By Evan Henerson
Earlier this week, more than 4,700 members of Transportation Workers Union Local 234 walked off the job at the Southeastern Pennsylvania Transportation Authority (SEPTA), bringing Philadelphia's bustling system of subways, trolleys and buses to a halt.
The SEPTA workers say the company needs to address such topics as pension disparities, the possibility of a large increase in health-care costs and working conditions which the union says put the public in danger.
The two sides are bad mouthing each other in the press and – one hopes – negotiating behind the scenes.
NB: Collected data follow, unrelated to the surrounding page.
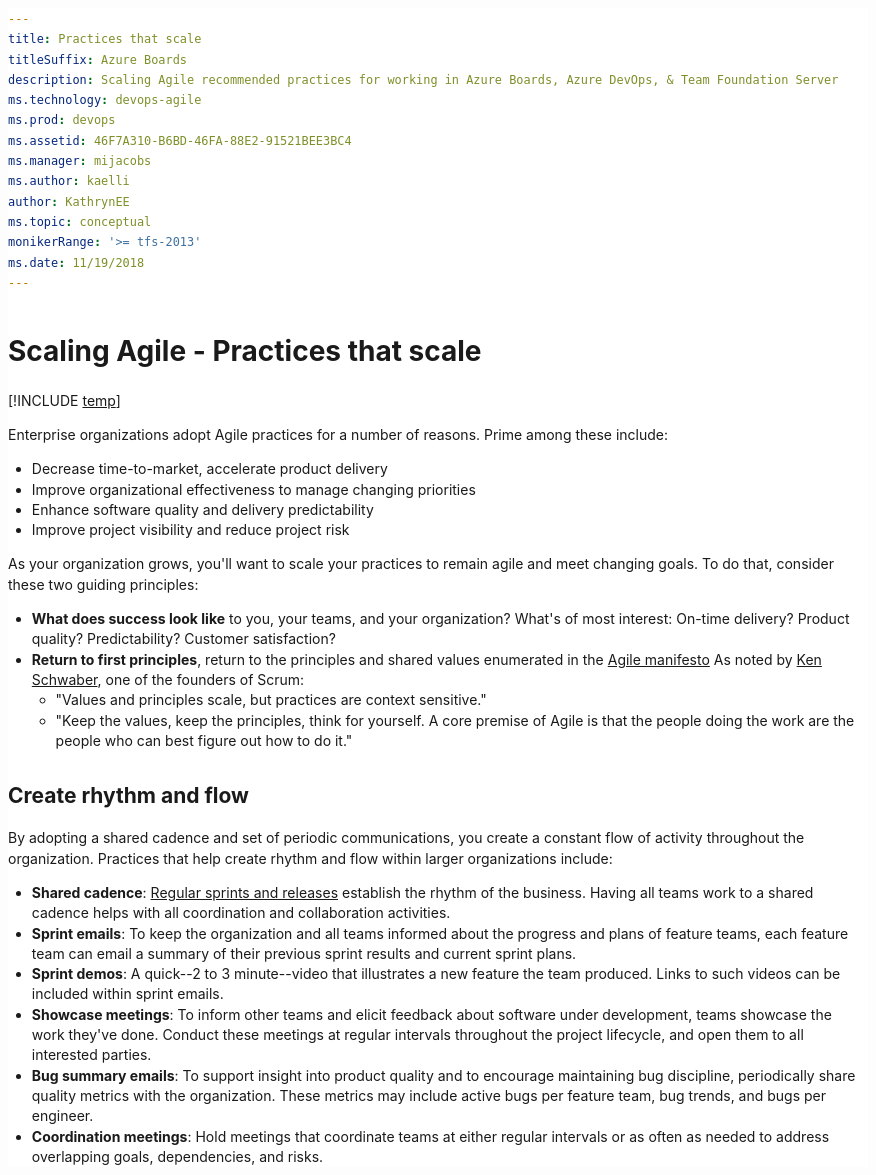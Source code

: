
 ```yaml
---
title: Practices that scale
titleSuffix: Azure Boards
description: Scaling Agile recommended practices for working in Azure Boards, Azure DevOps, & Team Foundation Server    
ms.technology: devops-agile
ms.prod: devops
ms.assetid: 46F7A310-B6BD-46FA-88E2-91521BEE3BC4  
ms.manager: mijacobs
ms.author: kaelli
author: KathrynEE
ms.topic: conceptual
monikerRange: '>= tfs-2013'
ms.date: 11/19/2018
---
```



# Scaling Agile - Practices that scale  

[!INCLUDE [temp](../_shared/version-vsts-tfs-all-versions.md)]

Enterprise organizations adopt Agile practices for a number of reasons. Prime among these include:  

- Decrease time-to-market, accelerate product delivery  
- Improve organizational effectiveness to manage changing priorities  
- Enhance software quality and delivery predictability  
- Improve project visibility and reduce project risk  <br/>

As your organization grows, you'll want to scale your practices to remain agile and meet changing goals. To do that, consider these two guiding principles:   
- **What does success look like** to you, your teams, and your organization? What's of most interest: On-time delivery? Product quality? Predictability? Customer satisfaction? 
- **Return to first principles**, return to the principles and shared values enumerated in the [Agile manifesto](http://www.agilemanifesto.org/principles.html) As noted by [Ken Schwaber](https://kenschwaber.wordpress.com), one of the founders of Scrum:  
	- "Values and principles scale, but practices are context sensitive."  
	- "Keep the values, keep the principles, think for yourself.  A core premise of Agile is that the people doing the work are the people who can best figure out how to do it." 

## Create rhythm and flow 
<meta name="keywords" content="Agile culture,scaling agile,Agile tools" />
By adopting a shared cadence and set of periodic communications, you create a constant flow of activity throughout the organization. Practices that help create rhythm and flow within larger organizations include: 

- **Shared cadence**: [Regular sprints and releases](../sprints/define-sprints.md) establish the rhythm of the business. Having all teams work to a shared cadence helps with all coordination and collaboration activities. 
- **Sprint emails**: To keep the organization and all teams informed about the progress and plans of feature teams, each feature team can email a summary of their previous sprint results and current sprint plans.  
- **Sprint demos**: A quick--2 to 3 minute--video that illustrates a new feature the team produced. Links to such videos can be included within sprint emails.  
- **Showcase meetings**: To inform other teams and elicit feedback about software under development, teams showcase the work they've done. Conduct these meetings at regular intervals throughout the project lifecycle, and open them to all interested parties.  
- **Bug summary emails**: To support insight into product quality and to encourage maintaining bug discipline, periodically share quality metrics with the organization. These metrics may include active bugs per feature team, bug trends, and bugs per engineer.  
- **Coordination meetings**: Hold meetings that coordinate teams at either regular intervals or as often as needed to address overlapping goals, dependencies, and risks.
SEPTA has filed an injunction trying to get the courts to force the striking workers back to their jobs, claiming that the shutdown has caused a “a clear and present danger” to the region, particularly to such populations as the poor, the disabled and students who take SEPTA to get to public, charter and parochial schools.
On the ground (or underground as the case may be), the Philadelphia Inquirer’s RealTime staff is doing a bang-up job with up-the minutes updates on the strike. We learn about the seven weirdest ways to commute, that the strike has inspired a viral Facebook song, how to handle stress on your not so pleasant commute and – big surprise here – that Uber, Lyft and cabs are doing great business.
Let’s hope those alternative modes of transportation will be especially busy on Tuesday shuttling City of Brotherly Love-ians to the polls. SEPTA floated the idea of the workers put their strike on hiatus on Election Day. The union wasn’t particularly receptive to that idea.